COURT OF APPEALS OF VIRGINIA
Present: Judges Willis, Lemons and Frank
Argued by teleconference
COMMONWEALTH OF VIRGINIA
MEMORANDUM OPINION * BY
v. Record No. 0451-99-1 JUDGE DONALD W. LEMONS
JULY 6, 1999
JOSEPH LEE DOLMOVICH
FROM THE CIRCUIT COURT OF THE CITY OF NEWPORT NEWS
Verbena M. Askew, Judge
H. Elizabeth Shaffer, Assistant Attorney
General (Mark L. Earley, Attorney General, on
brief), for appellant.
Theophlise Twitty for appellee.
By order dated January 25, 1999, the Circuit Court for the
City of Newport News granted Joseph Lee Dolmovich's motion to
suppress evidence seized after the execution of a search
warrant.
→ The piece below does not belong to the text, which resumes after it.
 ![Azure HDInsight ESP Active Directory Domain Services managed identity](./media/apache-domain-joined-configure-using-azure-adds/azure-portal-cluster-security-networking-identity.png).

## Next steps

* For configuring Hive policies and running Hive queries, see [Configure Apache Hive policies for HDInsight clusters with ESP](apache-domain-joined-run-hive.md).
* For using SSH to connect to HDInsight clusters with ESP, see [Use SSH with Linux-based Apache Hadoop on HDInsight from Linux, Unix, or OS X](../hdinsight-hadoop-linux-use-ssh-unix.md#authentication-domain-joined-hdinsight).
The Commonwealth appeals the court's ruling, arguing
that the court utilized the wrong test in suppressing the
evidence. We agree with the Commonwealth, and we reverse the
court’s order suppressing the evidence, and remand for further
proceedings.
I. BACKGROUND
On February 13, 1998, members of the Vice and Narcotics
Unit of the Newport News Police Department obtained a search
* Pursuant to Code § 17.1-413, recodifying Code
§ 17-116.010, this opinion is not designated for publication.
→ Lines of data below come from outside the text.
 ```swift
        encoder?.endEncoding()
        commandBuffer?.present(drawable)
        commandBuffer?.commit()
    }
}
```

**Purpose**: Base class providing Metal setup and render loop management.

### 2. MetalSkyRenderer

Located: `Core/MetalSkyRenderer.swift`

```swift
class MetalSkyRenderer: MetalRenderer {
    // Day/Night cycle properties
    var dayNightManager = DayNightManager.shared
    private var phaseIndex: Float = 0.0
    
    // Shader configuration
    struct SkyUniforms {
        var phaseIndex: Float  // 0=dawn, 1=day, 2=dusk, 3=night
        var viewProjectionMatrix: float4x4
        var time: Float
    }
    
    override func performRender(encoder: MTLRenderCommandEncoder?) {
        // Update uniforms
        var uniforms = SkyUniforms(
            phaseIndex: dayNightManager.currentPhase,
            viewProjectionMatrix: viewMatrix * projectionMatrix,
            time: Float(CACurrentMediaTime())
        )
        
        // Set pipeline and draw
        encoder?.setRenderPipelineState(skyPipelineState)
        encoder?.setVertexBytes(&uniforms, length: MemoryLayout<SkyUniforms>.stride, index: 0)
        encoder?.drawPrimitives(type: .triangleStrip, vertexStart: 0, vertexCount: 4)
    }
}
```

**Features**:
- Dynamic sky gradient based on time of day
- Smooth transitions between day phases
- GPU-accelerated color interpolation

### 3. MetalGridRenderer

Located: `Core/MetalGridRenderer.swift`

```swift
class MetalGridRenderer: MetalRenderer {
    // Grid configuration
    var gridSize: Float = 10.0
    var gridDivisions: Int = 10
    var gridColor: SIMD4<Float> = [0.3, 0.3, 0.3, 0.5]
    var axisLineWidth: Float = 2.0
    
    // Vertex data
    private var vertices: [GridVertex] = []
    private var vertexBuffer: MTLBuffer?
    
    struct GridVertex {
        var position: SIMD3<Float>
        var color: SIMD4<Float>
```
warrant for the premises of Apartment A at 3502 1/2 Washington
Avenue. Apartment A is located on the second floor of the
building, facing the street, with windows visible from the
street. The sidewalk is "under" the windows. Detective J.W.
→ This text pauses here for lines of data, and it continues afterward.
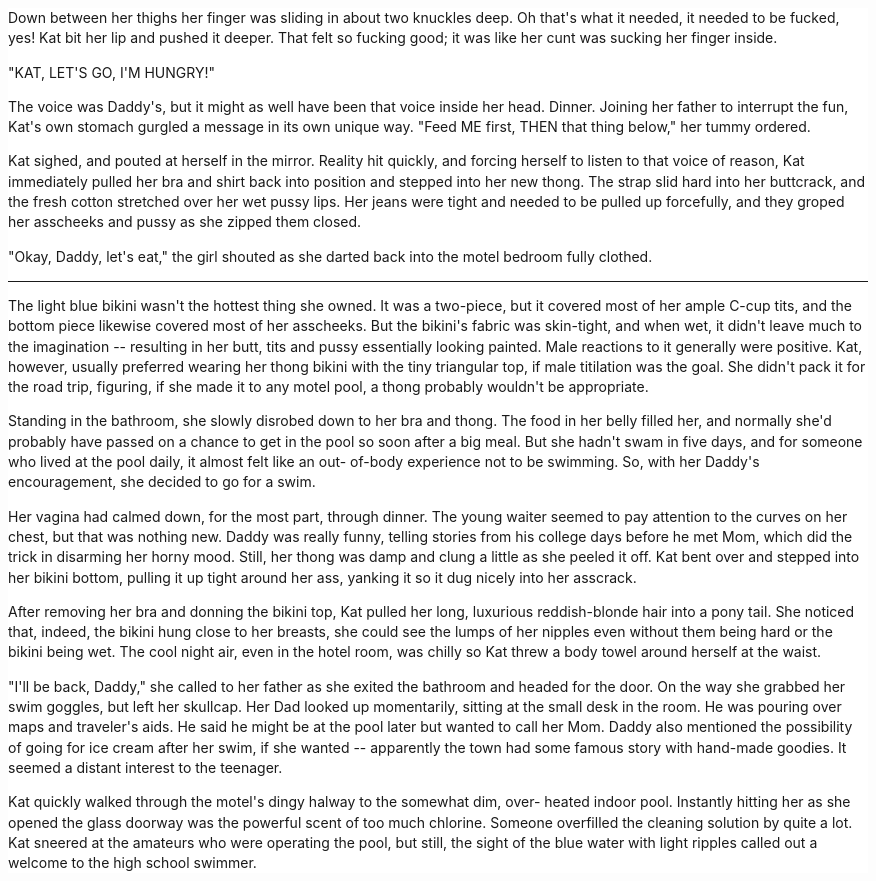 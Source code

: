 Down between her thighs her finger was sliding in about two knuckles deep. Oh that's what it needed, it needed to be fucked, yes! Kat bit her lip and pushed it deeper. That felt so fucking good; it was like her cunt was sucking her finger inside. 

"KAT, LET'S GO, I'M HUNGRY!" 

The voice was Daddy's, but it might as well have been that voice inside her head. Dinner. Joining her father to interrupt the fun, Kat's own stomach gurgled a message in its own unique way. "Feed ME first, THEN that thing below," her tummy ordered. 

Kat sighed, and pouted at herself in the mirror. Reality hit quickly, and forcing herself to listen to that voice of reason, Kat immediately pulled her bra and shirt back into position and stepped into her new thong. The strap slid hard into her buttcrack, and the fresh cotton stretched over her wet pussy lips. Her jeans were tight and needed to be pulled up forcefully, and they groped her asscheeks and pussy as she zipped them closed. 

"Okay, Daddy, let's eat," the girl shouted as she darted back into the motel bedroom fully clothed. 

* * * * 

The light blue bikini wasn't the hottest thing she owned. It was a two-piece, but it covered most of her ample C-cup tits, and the bottom piece likewise covered most of her asscheeks. But the bikini's fabric was skin-tight, and when wet, it didn't leave much to the imagination -- resulting in her butt, tits and pussy essentially looking painted. Male reactions to it generally were positive. Kat, however, usually preferred wearing her thong bikini with the tiny triangular top, if male titilation was the goal. She didn't pack it for the road trip, figuring, if she made it to any motel pool, a thong probably wouldn't be appropriate. 

Standing in the bathroom, she slowly disrobed down to her bra and thong. The food in her belly filled her, and normally she'd probably have passed on a chance to get in the pool so soon after a big meal. But she hadn't swam in five days, and for someone who lived at the pool daily, it almost felt like an out- of-body experience not to be swimming. So, with her Daddy's encouragement, she decided to go for a swim. 

Her vagina had calmed down, for the most part, through dinner. The young waiter seemed to pay attention to the curves on her chest, but that was nothing new. Daddy was really funny, telling stories from his college days before he met Mom, which did the trick in disarming her horny mood. Still, her thong was damp and clung a little as she peeled it off. Kat bent over and stepped into her bikini bottom, pulling it up tight around her ass, yanking it so it dug nicely into her asscrack. 

After removing her bra and donning the bikini top, Kat pulled her long, luxurious reddish-blonde hair into a pony tail. She noticed that, indeed, the bikini hung close to her breasts, she could see the lumps of her nipples even without them being hard or the bikini being wet. The cool night air, even in the hotel room, was chilly so Kat threw a body towel around herself at the waist. 

"I'll be back, Daddy," she called to her father as she exited the bathroom and headed for the door. On the way she grabbed her swim goggles, but left her skullcap. Her Dad looked up momentarily, sitting at the small desk in the room. He was pouring over maps and traveler's aids. He said he might be at the pool later but wanted to call her Mom. Daddy also mentioned the possibility of going for ice cream after her swim, if she wanted -- apparently the town had some famous story with hand-made goodies. It seemed a distant interest to the teenager. 

Kat quickly walked through the motel's dingy halway to the somewhat dim, over- heated indoor pool. Instantly hitting her as she opened the glass doorway was the powerful scent of too much chlorine. Someone overfilled the cleaning solution by quite a lot. Kat sneered at the amateurs who were operating the pool, but still, the sight of the blue water with light ripples called out a welcome to the high school swimmer.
Holloway testified that "[t]his area of 35th and the Washington
Avenue area, we regularly have problems with narcotics, and by
that I mean dealing with narcotics." The warrant was obtained
on the basis of a confidential reliable informant to search for
crack cocaine. Ralph Kelley, the lessee of the apartment, was
the "target" of the search.
Holloway was the assigned case agent for the search. Prior
to the execution of the warrant, Holloway informed the Vice and
Narcotics Unit to "knock and announce" their presence before
entering Apartment A. The unit split into two groups - one in a
gray police van, and the other in a detective's vehicle - and
met at a "staging location." While waiting at the staging
location, the informant relayed to Holloway and the unit that
people were inside Apartment A.
As the police van turned onto Washington Avenue, several
people walking on the street directly in front of Apartment A
began to yell "Police" and "Vice." When the unit exited the two
vehicles, they were wearing "black and gray police vests [and]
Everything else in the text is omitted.